I feel like I am stuck with one of the most horrible unforgiving nightmarish condition on this earth, and to make it worse as if all the pain, suffering, shame, paranoia, fear, sadness and loneliness that comes with it wasn't bad enough I have to endure the misconceptions, hatred, stereotyping, the assumptions and propaganda created by society's ignorance and the media.
What a terrible and tragic situation to be in, my life is destroyed, I wish I could just disappear instead of having to endure this life long sentence of feeling like a criminal without ever having hurt anyone or even leaving my home. I hate how society perceives pedophiles as being so inhuman or different. I don't care if this sounds arrogant but I am an extremely gentle, honest,and kind person with morals and compassion far far greater then most people who would label pedophiles as a monsters. I show uttermost respect for every living creature on this earth, making sure that even a tiny insect that finds its way into my home is safely released back outside without being harmed yet the majority of society who lies, steals, cheats in their relationships and emotionally or physically hurts others and acts in selfish ways would so quickly label me as the bad guy purely based on my sexuality.
The real tragedy isn't pedophiles but in fact ignorant people and society, stupid people who can't differentiate between child molesters and those who were born with an attraction to minors but choose never to act on it. Do people assume all pedophiles try to have sex with kids because they themselves lack self control when it comes to love, sex, flirting and relationships?
People who are so willing to put every person with an attraction to minors in the same category as every other child abuser without the slightest consideration for the well being of like myself.
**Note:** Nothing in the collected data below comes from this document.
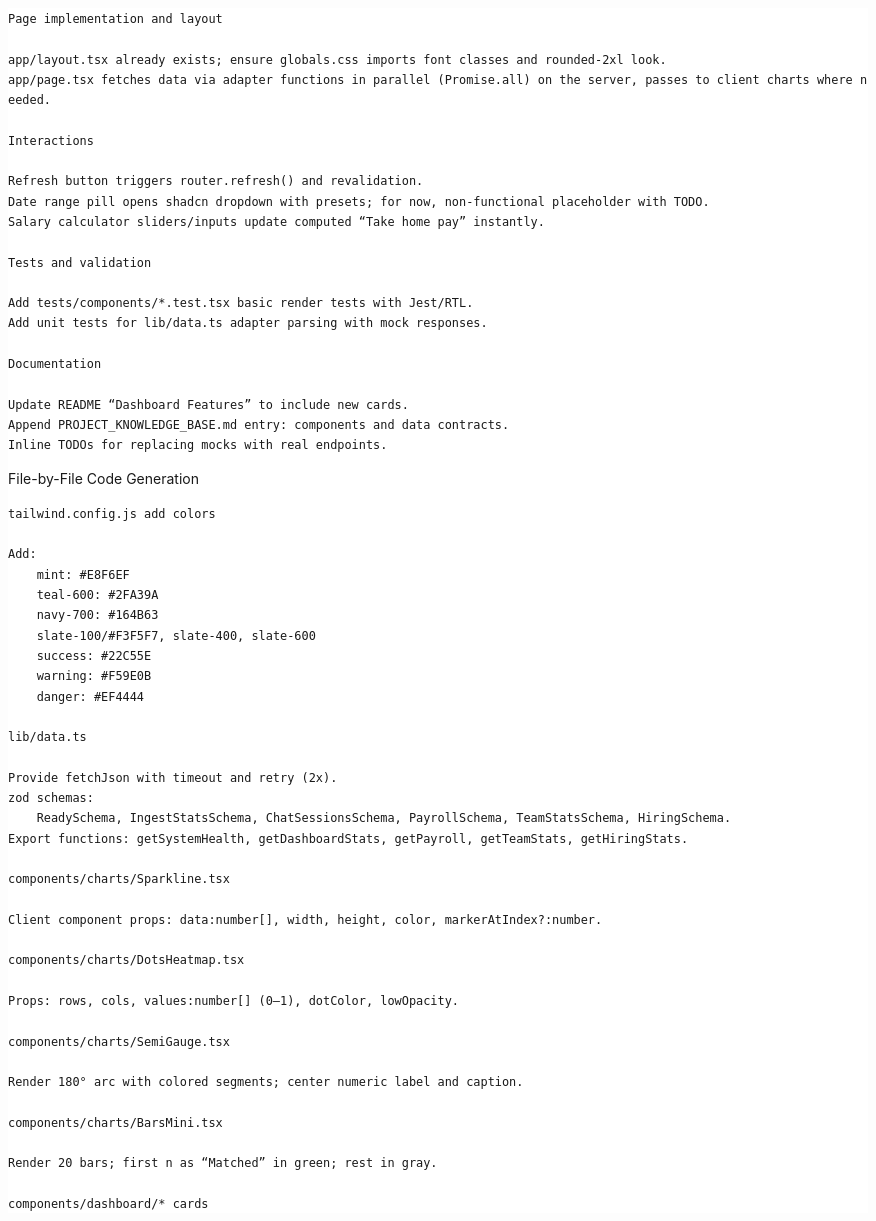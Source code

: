     Page implementation and layout

    app/layout.tsx already exists; ensure globals.css imports font classes and rounded-2xl look.
    app/page.tsx fetches data via adapter functions in parallel (Promise.all) on the server, passes to client charts where needed.

    Interactions

    Refresh button triggers router.refresh() and revalidation.
    Date range pill opens shadcn dropdown with presets; for now, non-functional placeholder with TODO.
    Salary calculator sliders/inputs update computed “Take home pay” instantly.

    Tests and validation

    Add tests/components/*.test.tsx basic render tests with Jest/RTL.
    Add unit tests for lib/data.ts adapter parsing with mock responses.

    Documentation

    Update README “Dashboard Features” to include new cards.
    Append PROJECT_KNOWLEDGE_BASE.md entry: components and data contracts.
    Inline TODOs for replacing mocks with real endpoints.

File-by-File Code Generation

    tailwind.config.js add colors

    Add:
        mint: #E8F6EF
        teal-600: #2FA39A
        navy-700: #164B63
        slate-100/#F3F5F7, slate-400, slate-600
        success: #22C55E
        warning: #F59E0B
        danger: #EF4444

    lib/data.ts

    Provide fetchJson with timeout and retry (2x).
    zod schemas:
        ReadySchema, IngestStatsSchema, ChatSessionsSchema, PayrollSchema, TeamStatsSchema, HiringSchema.
    Export functions: getSystemHealth, getDashboardStats, getPayroll, getTeamStats, getHiringStats.

    components/charts/Sparkline.tsx

    Client component props: data:number[], width, height, color, markerAtIndex?:number.

    components/charts/DotsHeatmap.tsx

    Props: rows, cols, values:number[] (0–1), dotColor, lowOpacity.

    components/charts/SemiGauge.tsx

    Render 180° arc with colored segments; center numeric label and caption.

    components/charts/BarsMini.tsx

    Render 20 bars; first n as “Matched” in green; rest in gray.

    components/dashboard/* cards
Unfortunately for me this is the type of mad world I have to live in, a world where such heartless cruel hypocrites who justify ruining my life with the excuse of saving children, okay so women and children first but I never volunteered to sacrifice myself for the life if another, so what gives society the right to make this life hell for me ? If children are the most precious life on this earth, what would a member of society do given the knowledge that their new born was to be a pedophile later in life..would they drown their own baby ? Would they trade the life of one child to save another ?
Why the hell should I have to live my life feeling this way when I have never done anything wrong. I can't even seek therapy from the fear of being outed or misunderstood or feeling like I might have to justify and spell out and that I've never had sexual contact with a minor and never intend to. I've lost trust in people and society because of how illogical this whole situation is and how a persons life can be destroyed without ever doing anything wrong. None of this makes any sense to me, its like I'm stuck in a crazy alternative reality where people are punished and condemned for simply feeling love, I wish I could just wake up from this nonsense.
I feel like I am the one being abused and molested by society with all these restrictions imposed upon me, and the sad thing is I cant even seek justice for my suffering. I am so disgusted in this world, all these hypocrites fulfilling all their own emotional and sexual desires, indulging and saturating themselves in lust and love without restrictions yet they would try and deprive me of my most basic human rights for being born as I am. Despite sharing the same ability to feel love and loneliness, and the need for companionship as any average human, I am expected to be stripped of all sexuality and discard my feelings of love, I am treated in ways society would never subject themselves to be treated. Where is the humanity in that ? Of course I am not suggesting any sexual interaction with a minor but I can't even use my god damn eyes to admire a youthful beauty passing me by on the street without having to look the other way in fear. Even what I see is and how I use my vision is controlled, where is the sanity in that? Given the chance these pedophile haters would probably poke my eyes out. In this day an age to face such gruesome discrimination without intervention form the rest of the world.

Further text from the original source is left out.